* Your objective *
From the entries that follow, reproduce exactly and only the lines from the line with "Below are links to my pages for tetsting" to the line with "the License at", endpoints included.

* Material for the task *

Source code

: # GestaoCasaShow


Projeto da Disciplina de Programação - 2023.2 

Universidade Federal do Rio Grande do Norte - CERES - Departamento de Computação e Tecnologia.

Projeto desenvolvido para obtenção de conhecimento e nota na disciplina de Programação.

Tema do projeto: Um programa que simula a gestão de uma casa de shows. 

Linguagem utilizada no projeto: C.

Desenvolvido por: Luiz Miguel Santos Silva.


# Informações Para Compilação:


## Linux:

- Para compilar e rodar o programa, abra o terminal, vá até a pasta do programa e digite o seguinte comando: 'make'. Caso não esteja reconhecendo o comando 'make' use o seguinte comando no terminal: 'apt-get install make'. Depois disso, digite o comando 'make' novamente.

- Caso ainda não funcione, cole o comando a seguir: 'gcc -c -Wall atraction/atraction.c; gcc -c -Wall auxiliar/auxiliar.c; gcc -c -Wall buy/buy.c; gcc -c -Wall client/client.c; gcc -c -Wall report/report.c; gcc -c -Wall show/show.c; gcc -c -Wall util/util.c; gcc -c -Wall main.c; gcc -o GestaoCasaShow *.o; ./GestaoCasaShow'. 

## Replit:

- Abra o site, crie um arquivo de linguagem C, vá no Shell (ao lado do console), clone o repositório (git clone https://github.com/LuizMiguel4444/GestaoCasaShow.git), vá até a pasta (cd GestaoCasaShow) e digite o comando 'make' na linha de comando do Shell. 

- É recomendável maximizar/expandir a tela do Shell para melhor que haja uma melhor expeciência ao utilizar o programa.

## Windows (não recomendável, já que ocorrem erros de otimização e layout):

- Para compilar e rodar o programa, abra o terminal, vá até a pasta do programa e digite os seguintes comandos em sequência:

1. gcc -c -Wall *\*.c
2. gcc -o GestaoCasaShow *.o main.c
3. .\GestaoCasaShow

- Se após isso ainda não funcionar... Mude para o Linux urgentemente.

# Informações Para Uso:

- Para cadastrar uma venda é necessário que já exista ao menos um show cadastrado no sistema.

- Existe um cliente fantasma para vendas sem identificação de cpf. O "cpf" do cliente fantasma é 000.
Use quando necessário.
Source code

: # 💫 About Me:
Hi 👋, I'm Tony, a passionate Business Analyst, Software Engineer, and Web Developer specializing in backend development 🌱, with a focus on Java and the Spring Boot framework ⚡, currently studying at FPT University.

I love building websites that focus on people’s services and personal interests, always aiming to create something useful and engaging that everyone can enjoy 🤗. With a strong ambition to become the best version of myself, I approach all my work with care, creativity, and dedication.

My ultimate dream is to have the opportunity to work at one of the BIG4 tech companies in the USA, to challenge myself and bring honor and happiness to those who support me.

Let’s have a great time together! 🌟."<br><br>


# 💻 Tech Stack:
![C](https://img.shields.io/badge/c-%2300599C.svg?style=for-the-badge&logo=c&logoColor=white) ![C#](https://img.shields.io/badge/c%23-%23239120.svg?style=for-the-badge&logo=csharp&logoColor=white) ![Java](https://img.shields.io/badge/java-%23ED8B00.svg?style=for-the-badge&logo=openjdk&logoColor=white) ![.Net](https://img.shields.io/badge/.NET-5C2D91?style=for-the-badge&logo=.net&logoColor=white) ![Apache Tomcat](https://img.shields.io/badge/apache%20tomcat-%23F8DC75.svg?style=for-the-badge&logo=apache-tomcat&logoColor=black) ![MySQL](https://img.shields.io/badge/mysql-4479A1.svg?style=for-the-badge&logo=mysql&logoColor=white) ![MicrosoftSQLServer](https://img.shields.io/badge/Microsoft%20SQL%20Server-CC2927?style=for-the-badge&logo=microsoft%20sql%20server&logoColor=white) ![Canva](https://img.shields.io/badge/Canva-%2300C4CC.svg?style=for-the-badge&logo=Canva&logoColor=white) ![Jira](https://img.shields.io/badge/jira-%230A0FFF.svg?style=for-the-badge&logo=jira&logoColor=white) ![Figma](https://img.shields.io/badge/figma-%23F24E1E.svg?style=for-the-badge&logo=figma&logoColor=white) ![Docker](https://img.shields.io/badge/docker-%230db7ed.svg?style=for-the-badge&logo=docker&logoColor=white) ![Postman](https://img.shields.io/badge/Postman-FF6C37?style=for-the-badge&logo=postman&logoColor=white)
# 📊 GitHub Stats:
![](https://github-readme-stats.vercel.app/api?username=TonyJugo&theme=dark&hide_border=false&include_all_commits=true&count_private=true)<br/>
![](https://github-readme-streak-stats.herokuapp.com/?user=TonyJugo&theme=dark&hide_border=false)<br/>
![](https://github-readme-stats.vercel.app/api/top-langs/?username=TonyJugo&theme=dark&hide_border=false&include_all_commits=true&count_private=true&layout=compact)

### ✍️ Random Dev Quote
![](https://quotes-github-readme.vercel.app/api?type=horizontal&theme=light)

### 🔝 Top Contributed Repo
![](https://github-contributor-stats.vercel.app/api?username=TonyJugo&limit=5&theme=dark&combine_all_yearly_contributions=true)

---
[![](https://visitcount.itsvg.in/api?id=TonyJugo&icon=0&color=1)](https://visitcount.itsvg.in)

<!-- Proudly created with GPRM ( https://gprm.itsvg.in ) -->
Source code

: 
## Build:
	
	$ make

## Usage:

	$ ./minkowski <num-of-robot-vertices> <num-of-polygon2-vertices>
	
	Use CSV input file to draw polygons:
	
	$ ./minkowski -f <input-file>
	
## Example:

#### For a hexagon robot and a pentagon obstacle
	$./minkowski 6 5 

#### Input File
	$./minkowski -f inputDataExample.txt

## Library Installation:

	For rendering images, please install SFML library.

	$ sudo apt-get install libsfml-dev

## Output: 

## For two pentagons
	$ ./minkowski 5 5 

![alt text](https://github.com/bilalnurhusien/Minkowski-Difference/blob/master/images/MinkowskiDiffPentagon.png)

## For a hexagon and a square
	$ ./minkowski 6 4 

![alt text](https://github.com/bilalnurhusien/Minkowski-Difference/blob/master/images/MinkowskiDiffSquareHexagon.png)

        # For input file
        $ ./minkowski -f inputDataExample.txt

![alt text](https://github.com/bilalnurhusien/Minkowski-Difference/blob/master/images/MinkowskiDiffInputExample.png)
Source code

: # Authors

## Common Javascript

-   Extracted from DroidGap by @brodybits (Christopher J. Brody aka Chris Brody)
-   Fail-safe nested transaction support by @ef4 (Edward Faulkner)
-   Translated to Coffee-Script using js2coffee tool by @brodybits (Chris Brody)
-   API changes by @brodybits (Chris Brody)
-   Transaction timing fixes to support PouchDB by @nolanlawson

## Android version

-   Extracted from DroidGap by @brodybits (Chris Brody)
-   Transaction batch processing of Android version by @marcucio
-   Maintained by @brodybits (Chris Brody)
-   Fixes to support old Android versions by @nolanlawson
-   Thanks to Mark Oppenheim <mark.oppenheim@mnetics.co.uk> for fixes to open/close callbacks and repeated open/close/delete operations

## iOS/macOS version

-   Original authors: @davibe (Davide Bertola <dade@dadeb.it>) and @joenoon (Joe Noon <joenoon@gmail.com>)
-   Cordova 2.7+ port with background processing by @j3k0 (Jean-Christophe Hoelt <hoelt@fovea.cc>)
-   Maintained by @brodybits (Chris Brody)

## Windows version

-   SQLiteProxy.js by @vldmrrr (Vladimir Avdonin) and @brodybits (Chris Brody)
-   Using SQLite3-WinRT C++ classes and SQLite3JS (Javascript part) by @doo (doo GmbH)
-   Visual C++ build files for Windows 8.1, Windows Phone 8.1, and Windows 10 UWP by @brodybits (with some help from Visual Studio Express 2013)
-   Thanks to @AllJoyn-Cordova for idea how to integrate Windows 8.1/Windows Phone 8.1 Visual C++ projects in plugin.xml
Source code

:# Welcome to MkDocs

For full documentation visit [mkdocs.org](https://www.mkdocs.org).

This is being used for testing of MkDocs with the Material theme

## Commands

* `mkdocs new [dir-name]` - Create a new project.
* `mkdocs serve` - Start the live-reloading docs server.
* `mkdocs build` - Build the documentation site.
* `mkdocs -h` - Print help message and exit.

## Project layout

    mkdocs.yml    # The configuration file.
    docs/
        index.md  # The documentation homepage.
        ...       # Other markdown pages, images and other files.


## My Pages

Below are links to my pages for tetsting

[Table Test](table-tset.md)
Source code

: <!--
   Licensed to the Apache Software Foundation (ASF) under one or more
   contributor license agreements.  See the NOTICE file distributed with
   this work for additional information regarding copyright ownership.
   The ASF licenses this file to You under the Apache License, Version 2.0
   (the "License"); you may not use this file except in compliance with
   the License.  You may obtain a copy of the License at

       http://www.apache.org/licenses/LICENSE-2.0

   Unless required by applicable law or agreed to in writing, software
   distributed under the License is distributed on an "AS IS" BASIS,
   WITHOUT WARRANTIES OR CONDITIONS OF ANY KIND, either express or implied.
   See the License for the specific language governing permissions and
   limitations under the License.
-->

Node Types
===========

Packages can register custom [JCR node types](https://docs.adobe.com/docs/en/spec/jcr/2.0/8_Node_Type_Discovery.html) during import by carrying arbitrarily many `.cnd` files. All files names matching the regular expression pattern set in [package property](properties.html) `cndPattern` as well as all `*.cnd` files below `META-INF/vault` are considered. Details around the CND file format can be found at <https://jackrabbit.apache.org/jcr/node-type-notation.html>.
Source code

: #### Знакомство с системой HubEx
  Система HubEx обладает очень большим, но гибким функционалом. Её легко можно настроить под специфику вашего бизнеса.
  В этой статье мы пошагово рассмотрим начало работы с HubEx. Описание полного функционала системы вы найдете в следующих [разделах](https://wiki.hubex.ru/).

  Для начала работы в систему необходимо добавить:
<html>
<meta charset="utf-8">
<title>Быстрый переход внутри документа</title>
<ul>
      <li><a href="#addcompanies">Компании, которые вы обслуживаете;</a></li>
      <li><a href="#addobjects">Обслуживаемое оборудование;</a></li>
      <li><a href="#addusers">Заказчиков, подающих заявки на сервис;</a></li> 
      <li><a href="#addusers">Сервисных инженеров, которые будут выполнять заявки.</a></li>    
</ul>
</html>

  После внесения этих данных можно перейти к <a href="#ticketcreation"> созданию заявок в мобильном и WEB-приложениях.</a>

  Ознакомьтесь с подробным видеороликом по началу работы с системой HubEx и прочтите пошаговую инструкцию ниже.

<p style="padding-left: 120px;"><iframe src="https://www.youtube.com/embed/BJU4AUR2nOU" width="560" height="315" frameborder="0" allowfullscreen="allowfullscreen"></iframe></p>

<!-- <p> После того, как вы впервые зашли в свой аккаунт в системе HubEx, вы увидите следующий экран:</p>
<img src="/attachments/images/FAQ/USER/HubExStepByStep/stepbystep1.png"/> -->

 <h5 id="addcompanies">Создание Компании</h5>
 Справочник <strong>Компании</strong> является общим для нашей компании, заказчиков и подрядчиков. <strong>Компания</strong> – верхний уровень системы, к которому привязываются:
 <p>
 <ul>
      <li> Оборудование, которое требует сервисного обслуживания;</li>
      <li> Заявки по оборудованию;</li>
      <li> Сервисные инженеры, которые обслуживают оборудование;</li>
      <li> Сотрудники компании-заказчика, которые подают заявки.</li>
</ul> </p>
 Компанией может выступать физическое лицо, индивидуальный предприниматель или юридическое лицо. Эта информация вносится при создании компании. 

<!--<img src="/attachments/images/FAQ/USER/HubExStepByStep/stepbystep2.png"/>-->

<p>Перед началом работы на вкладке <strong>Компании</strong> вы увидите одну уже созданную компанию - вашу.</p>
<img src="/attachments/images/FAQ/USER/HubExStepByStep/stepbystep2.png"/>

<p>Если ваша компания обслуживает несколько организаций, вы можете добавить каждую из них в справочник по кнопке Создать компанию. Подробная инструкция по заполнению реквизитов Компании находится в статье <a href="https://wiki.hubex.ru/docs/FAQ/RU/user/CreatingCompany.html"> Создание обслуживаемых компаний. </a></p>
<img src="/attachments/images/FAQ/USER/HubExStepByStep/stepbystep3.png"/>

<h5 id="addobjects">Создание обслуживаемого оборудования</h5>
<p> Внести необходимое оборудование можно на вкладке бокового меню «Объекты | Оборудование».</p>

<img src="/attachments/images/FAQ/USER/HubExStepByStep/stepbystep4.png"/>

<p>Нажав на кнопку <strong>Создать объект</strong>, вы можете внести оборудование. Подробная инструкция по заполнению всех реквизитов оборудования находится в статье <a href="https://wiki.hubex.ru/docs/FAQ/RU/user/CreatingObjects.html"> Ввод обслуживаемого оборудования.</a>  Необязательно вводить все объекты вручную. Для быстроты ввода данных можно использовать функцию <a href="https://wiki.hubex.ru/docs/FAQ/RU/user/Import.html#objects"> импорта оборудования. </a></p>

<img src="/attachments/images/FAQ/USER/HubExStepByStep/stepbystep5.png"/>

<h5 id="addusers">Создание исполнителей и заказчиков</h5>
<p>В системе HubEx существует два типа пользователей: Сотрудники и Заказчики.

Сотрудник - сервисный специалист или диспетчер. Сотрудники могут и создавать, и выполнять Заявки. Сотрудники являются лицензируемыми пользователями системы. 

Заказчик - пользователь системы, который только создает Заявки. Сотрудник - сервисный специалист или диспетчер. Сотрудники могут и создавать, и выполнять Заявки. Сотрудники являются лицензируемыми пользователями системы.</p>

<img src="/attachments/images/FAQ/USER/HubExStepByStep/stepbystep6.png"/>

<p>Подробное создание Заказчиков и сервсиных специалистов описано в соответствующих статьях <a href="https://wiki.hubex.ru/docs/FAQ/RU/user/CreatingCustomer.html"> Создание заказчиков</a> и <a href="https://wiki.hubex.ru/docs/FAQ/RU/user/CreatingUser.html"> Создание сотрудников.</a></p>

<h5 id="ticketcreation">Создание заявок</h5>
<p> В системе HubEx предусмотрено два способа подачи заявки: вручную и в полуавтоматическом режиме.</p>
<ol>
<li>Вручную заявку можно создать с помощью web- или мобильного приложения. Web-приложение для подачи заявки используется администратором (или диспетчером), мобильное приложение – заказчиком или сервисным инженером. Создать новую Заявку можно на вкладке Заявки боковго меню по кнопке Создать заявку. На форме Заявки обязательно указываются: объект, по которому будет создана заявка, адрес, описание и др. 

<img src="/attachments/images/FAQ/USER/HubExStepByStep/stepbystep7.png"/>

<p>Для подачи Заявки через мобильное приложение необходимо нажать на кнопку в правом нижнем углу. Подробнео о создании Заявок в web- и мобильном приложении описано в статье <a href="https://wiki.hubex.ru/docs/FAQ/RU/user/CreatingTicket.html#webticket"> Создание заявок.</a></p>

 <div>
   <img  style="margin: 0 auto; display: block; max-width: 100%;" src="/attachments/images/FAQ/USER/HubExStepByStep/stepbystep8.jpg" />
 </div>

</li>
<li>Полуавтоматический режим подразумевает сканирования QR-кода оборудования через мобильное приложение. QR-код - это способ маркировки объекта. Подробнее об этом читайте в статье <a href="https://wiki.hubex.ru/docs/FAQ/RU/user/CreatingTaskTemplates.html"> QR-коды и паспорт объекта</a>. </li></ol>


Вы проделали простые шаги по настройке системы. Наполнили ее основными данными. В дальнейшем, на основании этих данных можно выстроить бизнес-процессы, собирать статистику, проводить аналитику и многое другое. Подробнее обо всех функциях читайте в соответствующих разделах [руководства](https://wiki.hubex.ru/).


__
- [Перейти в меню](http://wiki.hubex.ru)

* Result for this exercise *
Below are links to my pages for tetsting

[Table Test](table-tset.md)
Source code

: <!--
   Licensed to the Apache Software Foundation (ASF) under one or more
   contributor license agreements.  See the NOTICE file distributed with
   this work for additional information regarding copyright ownership.
   The ASF licenses this file to You under the Apache License, Version 2.0
   (the "License"); you may not use this file except in compliance with
   the License.  You may obtain a copy of the License at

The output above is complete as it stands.